Information given:

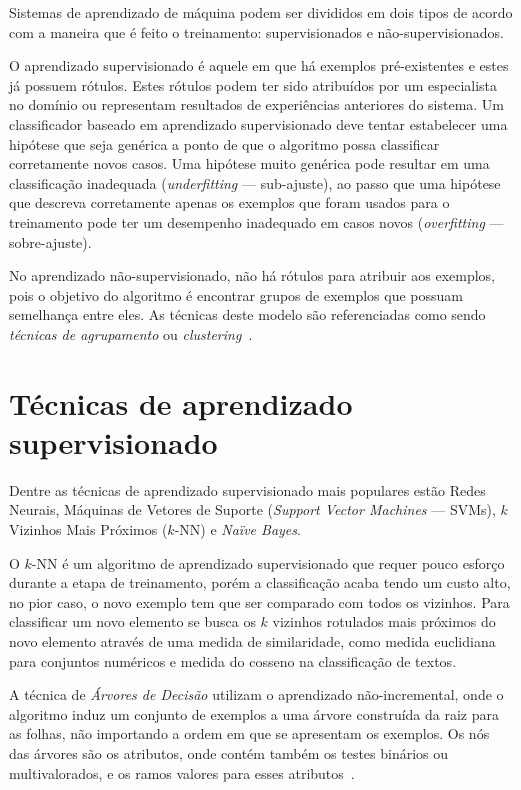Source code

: Sistemas de aprendizado de máquina podem ser divididos em dois tipos de acordo com a maneira que é feito o treinamento: supervisionados e não-supervisionados.

O aprendizado supervisionado é aquele em que há exemplos pré-existentes e estes já possuem rótulos. Estes rótulos podem ter sido atribuídos por um especialista no domínio ou representam resultados de experiências anteriores do sistema. Um classificador baseado em aprendizado supervisionado deve tentar estabelecer uma hipótese que seja genérica a ponto de que o algoritmo possa classificar corretamente novos casos. Uma hipótese muito genérica pode resultar em uma classificação inadequada (\emph{underfitting} --- sub-ajuste), ao passo que uma hipótese que descreva corretamente apenas os exemplos que foram usados para o treinamento pode ter um desempenho inadequado em casos novos (\emph{overfitting} --- sobre-ajuste).

No aprendizado não-supervisionado, não há rótulos para atribuir aos exemplos, pois o objetivo do algoritmo é encontrar grupos de exemplos que possuam semelhança entre eles. As técnicas deste modelo são referenciadas como sendo \emph{técnicas de agrupamento} ou \emph{clustering}~\cite{rezende2003sistemas}.

\section{Técnicas de aprendizado supervisionado}

Dentre as técnicas de aprendizado supervisionado mais populares estão Redes Neurais, Máquinas de Vetores de Suporte (\emph{Support Vector Machines} --- SVMs), $k$ Vizinhos Mais Próximos ($k$-NN) e \emph{Naïve Bayes}.


O $k$-NN é um algoritmo de aprendizado supervisionado que requer pouco esforço durante a etapa de treinamento, porém a classificação acaba tendo um custo alto, no pior caso, o novo exemplo tem que ser comparado com todos os vizinhos. Para classificar um novo elemento se busca os $k$ vizinhos rotulados mais próximos do novo elemento através de uma medida de similaridade, como medida euclidiana \cite{ferrero-algoritmo} para conjuntos numéricos e medida do cosseno \cite{tan2006effective} na classificação de textos.

A técnica de \emph{Árvores de Decisão} utilizam o aprendizado não-incremental, onde o algoritmo induz um conjunto de exemplos a uma árvore construída da raiz para as folhas, não importando a ordem em que se apresentam os exemplos. Os nós das árvores são os atributos, onde contém também os testes binários ou multivalorados, e os ramos valores para esses atributos~\cite{de-categorizacao}.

Task description: Search the entries for the word "mais" and show every line that has it.

Output for this exercise:
Dentre as técnicas de aprendizado supervisionado mais populares estão Redes Neurais, Máquinas de Vetores de Suporte (\emph{Support Vector Machines} --- SVMs), $k$ Vizinhos Mais Próximos ($k$-NN) e \emph{Naïve Bayes}.
O $k$-NN é um algoritmo de aprendizado supervisionado que requer pouco esforço durante a etapa de treinamento, porém a classificação acaba tendo um custo alto, no pior caso, o novo exemplo tem que ser comparado com todos os vizinhos. Para classificar um novo elemento se busca os $k$ vizinhos rotulados mais próximos do novo elemento através de uma medida de similaridade, como medida euclidiana \cite{ferrero-algoritmo} para conjuntos numéricos e medida do cosseno \cite{tan2006effective} na classificação de textos.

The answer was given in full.